Автор: Л.А. Ситников. - Иркутск, 1990 г.
ПЕРВОЕ ПРЕДИСЛОВИЕ
Дело происходило на одном из мероприятий Общества любителей книги.
Темой встречи была история библиотек в Русской Америке. Однако дочитанный
накануне роман В. Пикуля «Фаворит» заставил начать издалека.
Сегодня мы наконец осознаем, говорил я,
насколько опасно разъединение людей, обусловленное национальными, расовыми,
религиозными, возрастными и всевозможными другими барьерами.
Разъединение мешает вести борьбу с грозящей катастрофой ядерной войны, с
надвигающейся экологической катастрофой, мешает борьбе против одичания, которому стали подвергаться экономические и социальные отношения едва ли
не во всех странах и, к сожалению, в нашей стране тоже.
Как никогда актуальной становится сейчас
проблема поиска мостов, прокладывающих дорогу от сердца к сердцу, от поколения
к поколению, от одного народа к другому. Со всеми бедами мы справимся только
все вместе...
Есть, впрочем, то, что, бесспорно,
является общим — для студента и для домохозяйки, для рабочего совхоза и для
бухгалтера-пенсионера, живущего в крупном индустриальном центре. Нас объединяет общая история.
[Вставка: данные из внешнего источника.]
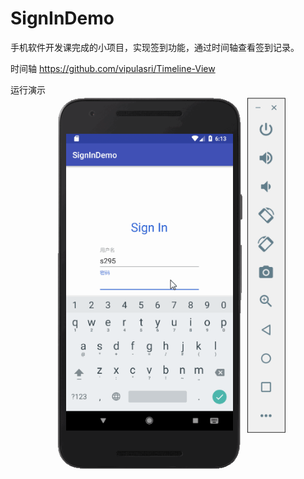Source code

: # SignInDemo
手机软件开发课完成的小项目，实现签到功能，通过时间轴查看签到记录。

时间轴
https://github.com/vipulasri/Timeline-View

运行演示
![image](https://github.com/OYBCBC/SignInDemo/blob/master/run.gif)
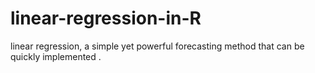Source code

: # linear-regression-in-R
 linear regression, a simple yet powerful forecasting method that can be quickly implemented .
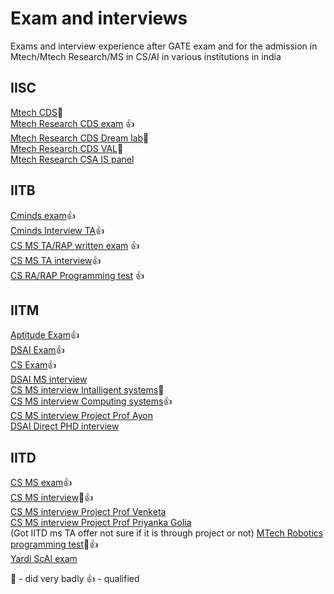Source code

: Exam and interviews
=
Exams and interview experience after GATE exam and for the admission in Mtech/Mtech Research/MS in CS/AI in various institutions in india

IISC
-

[Mtech CDS](./IISC/Mtech%20CDS.md)🤯 \
[Mtech Research CDS exam](./IISC/MTech%20Research%20CDS%20exam.md) 👍\
[Mtech Research CDS Dream lab](./IISC/MTech%20Research%20CDS%20dream%20lab.md)🤯 \
[Mtech Research CDS VAL](./IISC/MTech%20Research%20VAL.md)🤯 \
[Mtech Research CSA IS panel](./IISC/MTech%20Research%20CSA.md)

IITB
-
[Cminds exam](./IITB/Cminds_exam.md)👍 \
[Cminds Interview TA](./IITB/Cminds%20interview.md)👍  \
[CS MS TA/RAP written exam](./IITB/CS_TA_exam.md) 👍 \
[CS MS TA interview](./IITB/CS%20TA%20interview.md)👍 \
[CS RA/RAP Programming test](./IITB/CS_RA_programming%20test.md) 👍

IITM
-

[Aptitude Exam](./IITM/Aptitude.md)👍 \
[DSAI Exam](./IITM/DSAI%20exam.md)👍  \
[CS Exam](./IITM/CS%20exam.md)👍 \
[DSAI MS interview](./IITM/dsai_ms_interview.md) \
[CS MS interview Intalligent systems](./IITM/CS_panel_C.md)🤯 \
[CS MS interview Computing systems](./IITM/CS_MS_panelB.md)👍 \
[CS MS interview Project Prof Ayon](./IITM/Project%20Prof%20Ayon.md) \
[DSAI Direct PHD interview](./IITM/DSAI_direct_PHD_interview.md) 

IITD
-
[CS MS exam](./IITD/MS%20CS%20exam.md)👍 \
[CS MS interview](./IITD/MS%20interview.md)🤯👍 \
[CS MS interview Project Prof Venketa](./IITD/Project%20Prof%20Venketa.md)\
[CS MS interview Project Prof Priyanka Golia](./IITD/Project%20Prof%20Priyanka%20Golia.md)\
(Got IITD ms TA offer not sure if it is through project or not)
[MTech Robotics programming test](./IITD/Robotics_programming_test.md)🤯👍 \
[Yardi ScAI exam](./IITD/minds.md) 

🤯 - did very badly
👍 - qualified
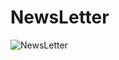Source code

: # NewsLetter
![NewsLetter](https://github.com/singh-ritu/NewsLetter/assets/82505170/0fa00529-1971-4b96-87e7-65e1f2f29e2d)


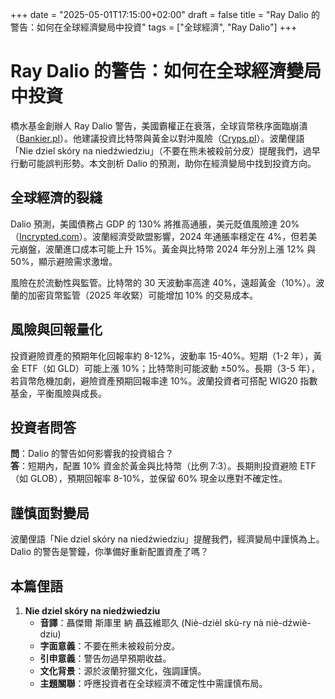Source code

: +++
date = "2025-05-01T17:15:00+02:00"
draft = false
title = "Ray Dalio 的警告：如何在全球經濟變局中投資"
tags = ["全球經濟", "Ray Dalio"]
+++

# Ray Dalio 的警告：如何在全球經濟變局中投資

橋水基金創辦人 Ray Dalio 警告，美國霸權正在衰落，全球貨幣秩序面臨崩潰（[Bankier.pl](https://www.bankier.pl/wiadomosc/Potega-USA-upada-na-naszych-oczach-Ray-Dalio-Jest-za-pozno-zmiany-nadchodza-8933911.html)）。他建議投資比特幣與黃金以對沖風險（[Cryps.pl](https://cryps.pl/ray-dalio-wskazuje-dlaczego-dzis-warto-inwestowac-w-bitcoina-i-zloto/)）。波蘭俚語「Nie dziel skóry na niedźwiedziu」（不要在熊未被殺前分皮）提醒我們，過早行動可能誤判形勢。本文剖析 Dalio 的預測，助你在經濟變局中找到投資方向。

## 全球經濟的裂縫

Dalio 預測，美國債務占 GDP 的 130% 將推高通脹，美元貶值風險達 20%（[Incrypted.com](https://incrypted.com/pl/miliarder-ray-dalio-przewidzial-upadek-swiatowego-porzadku-monetarnego/)）。波蘭經濟受歐盟影響，2024 年通脹率穩定在 4%，但若美元崩盤，波蘭進口成本可能上升 15%。黃金與比特幣 2024 年分別上漲 12% 與 50%，顯示避險需求激增。

風險在於流動性與監管。比特幣的 30 天波動率高達 40%，遠超黃金（10%）。波蘭的加密貨幣監管（2025 年收緊）可能增加 10% 的交易成本。

## 風險與回報量化

投資避險資產的預期年化回報率約 8-12%，波動率 15-40%。短期（1-2 年），黃金 ETF（如 GLD）可能上漲 10%；比特幣則可能波動 ±50%。長期（3-5 年），若貨幣危機加劇，避險資產預期回報率達 10%。波蘭投資者可搭配 WIG20 指數基金，平衡風險與成長。

## 投資者問答

**問**：Dalio 的警告如何影響我的投資組合？  
**答**：短期內，配置 10% 資金於黃金與比特幣（比例 7:3）。長期則投資避險 ETF（如 GLOB），預期回報率 8-10%，並保留 60% 現金以應對不確定性。

## 謹慎面對變局

波蘭俚語「Nie dziel skóry na niedźwiedziu」提醒我們，經濟變局中謹慎為上。Dalio 的警告是警鐘，你準備好重新配置資產了嗎？

## 本篇俚語

1. **Nie dziel skóry na niedźwiedziu**  
   - **音譯**：聶傑爾 斯庫里 納 聶茲維耶久 (Niè-dzièl skù-ry nà niè-dźwiè-dziu)  
   - **字面意義**：不要在熊未被殺前分皮。  
   - **引申意義**：警告勿過早預期收益。  
   - **文化背景**：源於波蘭狩獵文化，強調謹慎。  
   - **主題關聯**：呼應投資者在全球經濟不確定性中需謹慎布局。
Скажем точнее — нас может объединить общая
история.
Историческое прошлое объединяет в том
случае, когда мы не позволяем ему существовать только и только в кабинетах
ученых-историков, пылиться в книгах академических книгохранилищ — помимо нас и
независимо от нас. Только освоив научное знание о прошлом, мы сумеем наполниться пониманием
нашей исторической общности. И тогда в душе потеснится своекорыстное «я»,
«мне», «мое» — гордым и добрым «мы», «наше», «нам».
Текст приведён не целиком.